Ich habe gelesen, dass in Kanada der Bisam auch bejagt wird. Dort wird er von Trappern wegen der Pelze gefangen. Auch sein Fleisch wird gegessen, genauso wie das von Biber und Nutria. Warum eigentlich nicht? Man isst ja auch Kaninchen. Wobei ich selbst das Fleisch vom Bisam nicht essen wollte. Aber es gibt wohl auch hier Bisamjäger, die das machen. Als ich Kind war, habe ich das einmal miterlebt. Meine Mutter hatte in Altbarnim eine Gaststätte. Ich kann mich noch gut erinnern, wie eines Abends der damalige Bisamjäger zur Tür hereinkam – mit einem erlegten und schon abgezogenen Bisam. Die Gäste tranken gerade ihr Feierabendbier, wie man das zu DDR-Zeiten jeden Tag machte, und der Bisamjäger sagte zu meiner Mutter: Mach mal die Pfanne heiß, jetzt gibt es ein paar Bisamkeulen. Meine Mutter machte das für ihn. Und dann saß er da im Gastraum und aß seine Bisamkeulen.
Die älteren Bisamjäger erzählen, dass es zu DDR-Zeiten noch mehr Bisams gegeben hat als heute. Dass sie im Winter auf dem Eis mit Luftgewehren nach ihnen geschossen haben. Und dass damals in jedem Graben welche schwammen. Ich kann das schwer beurteilen. Seit ich Bisams jage, fange ich jedes Jahr etwa gleich viele von ihnen. Aber falls die Population tatsächlich zurückgegangen sein sollte, könnte es daran liegen, dass der Bisam wieder mehr natürliche Feinde hat. Es gibt ja mehr Raubwild als früher. Den Mink und den Wasch­bären zum Beispiel gab es hier noch nicht, als ich Kind war.
Die Landschaft hier hat sich seit meiner Kindheit verändert. Es sind neue Tiere zugewandert – wie eben der Waschbär und der Mink. Der Biber ist angesiedelt worden.
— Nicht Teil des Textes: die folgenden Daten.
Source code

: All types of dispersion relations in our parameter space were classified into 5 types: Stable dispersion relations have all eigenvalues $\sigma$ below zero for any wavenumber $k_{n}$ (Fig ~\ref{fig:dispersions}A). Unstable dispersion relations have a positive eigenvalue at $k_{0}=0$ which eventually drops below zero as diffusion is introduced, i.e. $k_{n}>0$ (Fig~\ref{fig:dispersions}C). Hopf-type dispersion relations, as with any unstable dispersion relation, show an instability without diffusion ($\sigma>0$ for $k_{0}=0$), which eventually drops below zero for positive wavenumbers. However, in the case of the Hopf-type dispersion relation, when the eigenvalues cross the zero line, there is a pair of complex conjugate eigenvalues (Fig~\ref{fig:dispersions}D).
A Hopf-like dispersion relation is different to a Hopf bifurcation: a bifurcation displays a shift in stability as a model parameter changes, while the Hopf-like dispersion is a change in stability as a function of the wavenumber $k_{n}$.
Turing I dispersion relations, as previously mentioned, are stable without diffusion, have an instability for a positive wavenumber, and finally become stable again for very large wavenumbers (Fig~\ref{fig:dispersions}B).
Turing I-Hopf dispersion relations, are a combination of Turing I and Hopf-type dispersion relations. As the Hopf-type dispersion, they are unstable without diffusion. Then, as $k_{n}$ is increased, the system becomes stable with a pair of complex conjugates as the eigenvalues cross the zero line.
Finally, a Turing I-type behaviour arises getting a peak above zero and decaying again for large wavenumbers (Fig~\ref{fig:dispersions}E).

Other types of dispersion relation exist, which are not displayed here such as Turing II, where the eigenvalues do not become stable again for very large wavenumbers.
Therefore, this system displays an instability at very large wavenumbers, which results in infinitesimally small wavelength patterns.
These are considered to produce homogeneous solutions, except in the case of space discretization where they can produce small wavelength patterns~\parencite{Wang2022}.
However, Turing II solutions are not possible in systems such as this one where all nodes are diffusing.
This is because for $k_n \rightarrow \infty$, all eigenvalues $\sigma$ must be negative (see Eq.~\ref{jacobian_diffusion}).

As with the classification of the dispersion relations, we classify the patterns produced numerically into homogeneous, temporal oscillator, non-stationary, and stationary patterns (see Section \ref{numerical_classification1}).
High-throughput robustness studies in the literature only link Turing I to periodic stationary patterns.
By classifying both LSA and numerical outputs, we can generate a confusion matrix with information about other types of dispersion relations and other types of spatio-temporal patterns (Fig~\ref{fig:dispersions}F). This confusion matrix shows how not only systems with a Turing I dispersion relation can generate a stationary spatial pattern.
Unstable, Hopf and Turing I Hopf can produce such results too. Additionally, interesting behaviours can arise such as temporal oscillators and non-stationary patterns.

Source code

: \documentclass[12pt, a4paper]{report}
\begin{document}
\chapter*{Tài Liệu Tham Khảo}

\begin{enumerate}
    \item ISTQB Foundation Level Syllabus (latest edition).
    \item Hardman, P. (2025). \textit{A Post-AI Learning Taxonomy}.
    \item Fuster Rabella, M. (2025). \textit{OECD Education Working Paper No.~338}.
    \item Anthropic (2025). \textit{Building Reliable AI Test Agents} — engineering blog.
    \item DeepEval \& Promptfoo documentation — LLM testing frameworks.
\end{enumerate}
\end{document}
Es gibt viel Schönes. Aber es gibt auch schlechte Entwicklungen. Ich kenne gerade um Altbarnim herum Gräben, die waren früher mal so tief, dass man vom Baum aus hineinspringen und in ihnen baden konnte. Heute wäre das überhaupt nicht mehr denkbar. Diese Gräben sind verschlammt und versandet, wie viele Gräben im Oderbruch. Das ist schade. Schade ist auch, dass es an den Gräben kaum mehr Gewässerrandstreifen gibt. Das sah schöner aus, und da lebten so viele Vögel, Schmetterlinge und andere Insekten. Jetzt wird da überall rangepflügt bis an die Grabenkante. Ich wäre dafür, wieder neue Gewässerrandstreifen anzulegen.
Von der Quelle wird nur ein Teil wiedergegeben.